◆ WHAT THE TASK ASKS ◆
The answer should contain all of the data, retyped without any alteration.
BEGIN DATA TO PROCESS
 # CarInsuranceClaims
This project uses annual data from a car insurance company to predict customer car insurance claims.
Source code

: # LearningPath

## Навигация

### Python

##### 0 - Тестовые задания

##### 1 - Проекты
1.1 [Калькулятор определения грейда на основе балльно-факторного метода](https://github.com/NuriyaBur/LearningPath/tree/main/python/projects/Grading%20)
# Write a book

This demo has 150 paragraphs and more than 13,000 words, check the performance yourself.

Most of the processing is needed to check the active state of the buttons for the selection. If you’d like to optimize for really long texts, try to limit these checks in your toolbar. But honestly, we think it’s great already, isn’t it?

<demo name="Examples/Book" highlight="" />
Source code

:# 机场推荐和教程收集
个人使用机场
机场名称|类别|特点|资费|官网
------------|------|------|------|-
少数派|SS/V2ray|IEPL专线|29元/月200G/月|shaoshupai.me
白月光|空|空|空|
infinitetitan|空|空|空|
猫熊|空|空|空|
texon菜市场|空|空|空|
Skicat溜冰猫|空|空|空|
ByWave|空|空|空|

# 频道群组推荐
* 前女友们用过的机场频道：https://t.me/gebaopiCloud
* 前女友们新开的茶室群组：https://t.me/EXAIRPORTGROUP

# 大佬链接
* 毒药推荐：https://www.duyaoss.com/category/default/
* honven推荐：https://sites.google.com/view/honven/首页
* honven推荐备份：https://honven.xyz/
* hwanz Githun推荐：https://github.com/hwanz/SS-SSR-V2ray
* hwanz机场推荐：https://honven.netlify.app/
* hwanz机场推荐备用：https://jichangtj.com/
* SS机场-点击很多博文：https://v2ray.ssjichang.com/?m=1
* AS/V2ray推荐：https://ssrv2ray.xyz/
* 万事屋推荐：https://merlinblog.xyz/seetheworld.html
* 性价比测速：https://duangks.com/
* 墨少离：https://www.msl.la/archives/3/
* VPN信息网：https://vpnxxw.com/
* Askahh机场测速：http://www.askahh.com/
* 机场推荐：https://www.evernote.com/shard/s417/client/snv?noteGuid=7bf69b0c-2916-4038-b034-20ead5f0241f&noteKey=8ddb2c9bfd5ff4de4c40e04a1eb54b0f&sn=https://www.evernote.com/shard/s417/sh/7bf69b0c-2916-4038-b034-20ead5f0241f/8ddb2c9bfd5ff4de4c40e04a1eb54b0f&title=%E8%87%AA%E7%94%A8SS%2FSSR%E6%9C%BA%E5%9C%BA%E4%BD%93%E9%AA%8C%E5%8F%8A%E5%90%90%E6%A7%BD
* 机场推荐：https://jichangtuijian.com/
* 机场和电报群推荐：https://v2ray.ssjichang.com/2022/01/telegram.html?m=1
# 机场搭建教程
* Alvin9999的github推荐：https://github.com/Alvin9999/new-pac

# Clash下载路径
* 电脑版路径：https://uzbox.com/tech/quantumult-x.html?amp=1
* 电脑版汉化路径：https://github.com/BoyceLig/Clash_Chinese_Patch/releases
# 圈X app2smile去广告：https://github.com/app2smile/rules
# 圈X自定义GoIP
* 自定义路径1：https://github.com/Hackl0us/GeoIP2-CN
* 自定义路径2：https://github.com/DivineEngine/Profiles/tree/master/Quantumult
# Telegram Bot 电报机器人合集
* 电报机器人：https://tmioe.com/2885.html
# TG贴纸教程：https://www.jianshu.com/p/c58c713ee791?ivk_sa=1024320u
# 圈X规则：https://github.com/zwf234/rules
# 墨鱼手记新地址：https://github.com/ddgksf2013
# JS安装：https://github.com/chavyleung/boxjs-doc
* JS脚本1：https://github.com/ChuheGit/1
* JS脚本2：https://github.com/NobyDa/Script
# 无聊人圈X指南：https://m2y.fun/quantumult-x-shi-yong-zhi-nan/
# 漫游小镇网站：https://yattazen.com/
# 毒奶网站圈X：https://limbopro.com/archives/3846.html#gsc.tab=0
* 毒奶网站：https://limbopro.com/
END DATA TO PROCESS
◆ EXPECTED ANSWER ◆
 # CarInsuranceClaims
This project uses annual data from a car insurance company to predict customer car insurance claims.
Source code

: # LearningPath

## Навигация

### Python

##### 0 - Тестовые задания

##### 1 - Проекты
1.1 [Калькулятор определения грейда на основе балльно-факторного метода](https://github.com/NuriyaBur/LearningPath/tree/main/python/projects/Grading%20)
# Write a book

This demo has 150 paragraphs and more than 13,000 words, check the performance yourself.

Most of the processing is needed to check the active state of the buttons for the selection. If you’d like to optimize for really long texts, try to limit these checks in your toolbar. But honestly, we think it’s great already, isn’t it?

<demo name="Examples/Book" highlight="" />
Source code

:# 机场推荐和教程收集
个人使用机场
机场名称|类别|特点|资费|官网
------------|------|------|------|-
少数派|SS/V2ray|IEPL专线|29元/月200G/月|shaoshupai.me
白月光|空|空|空|
infinitetitan|空|空|空|
猫熊|空|空|空|
texon菜市场|空|空|空|
Skicat溜冰猫|空|空|空|
ByWave|空|空|空|

# 频道群组推荐
* 前女友们用过的机场频道：https://t.me/gebaopiCloud
* 前女友们新开的茶室群组：https://t.me/EXAIRPORTGROUP

# 大佬链接
* 毒药推荐：https://www.duyaoss.com/category/default/
* honven推荐：https://sites.google.com/view/honven/首页
* honven推荐备份：https://honven.xyz/
* hwanz Githun推荐：https://github.com/hwanz/SS-SSR-V2ray
* hwanz机场推荐：https://honven.netlify.app/
* hwanz机场推荐备用：https://jichangtj.com/
* SS机场-点击很多博文：https://v2ray.ssjichang.com/?m=1
* AS/V2ray推荐：https://ssrv2ray.xyz/
* 万事屋推荐：https://merlinblog.xyz/seetheworld.html
* 性价比测速：https://duangks.com/
* 墨少离：https://www.msl.la/archives/3/
* VPN信息网：https://vpnxxw.com/
* Askahh机场测速：http://www.askahh.com/
* 机场推荐：https://www.evernote.com/shard/s417/client/snv?noteGuid=7bf69b0c-2916-4038-b034-20ead5f0241f&noteKey=8ddb2c9bfd5ff4de4c40e04a1eb54b0f&sn=https://www.evernote.com/shard/s417/sh/7bf69b0c-2916-4038-b034-20ead5f0241f/8ddb2c9bfd5ff4de4c40e04a1eb54b0f&title=%E8%87%AA%E7%94%A8SS%2FSSR%E6%9C%BA%E5%9C%BA%E4%BD%93%E9%AA%8C%E5%8F%8A%E5%90%90%E6%A7%BD
* 机场推荐：https://jichangtuijian.com/
* 机场和电报群推荐：https://v2ray.ssjichang.com/2022/01/telegram.html?m=1
# 机场搭建教程
* Alvin9999的github推荐：https://github.com/Alvin9999/new-pac

# Clash下载路径
* 电脑版路径：https://uzbox.com/tech/quantumult-x.html?amp=1
* 电脑版汉化路径：https://github.com/BoyceLig/Clash_Chinese_Patch/releases
# 圈X app2smile去广告：https://github.com/app2smile/rules
# 圈X自定义GoIP
* 自定义路径1：https://github.com/Hackl0us/GeoIP2-CN
* 自定义路径2：https://github.com/DivineEngine/Profiles/tree/master/Quantumult
# Telegram Bot 电报机器人合集
* 电报机器人：https://tmioe.com/2885.html
# TG贴纸教程：https://www.jianshu.com/p/c58c713ee791?ivk_sa=1024320u
# 圈X规则：https://github.com/zwf234/rules
# 墨鱼手记新地址：https://github.com/ddgksf2013
# JS安装：https://github.com/chavyleung/boxjs-doc
* JS脚本1：https://github.com/ChuheGit/1
* JS脚本2：https://github.com/NobyDa/Script
# 无聊人圈X指南：https://m2y.fun/quantumult-x-shi-yong-zhi-nan/
# 漫游小镇网站：https://yattazen.com/
# 毒奶网站圈X：https://limbopro.com/archives/3846.html#gsc.tab=0
* 毒奶网站：https://limbopro.com/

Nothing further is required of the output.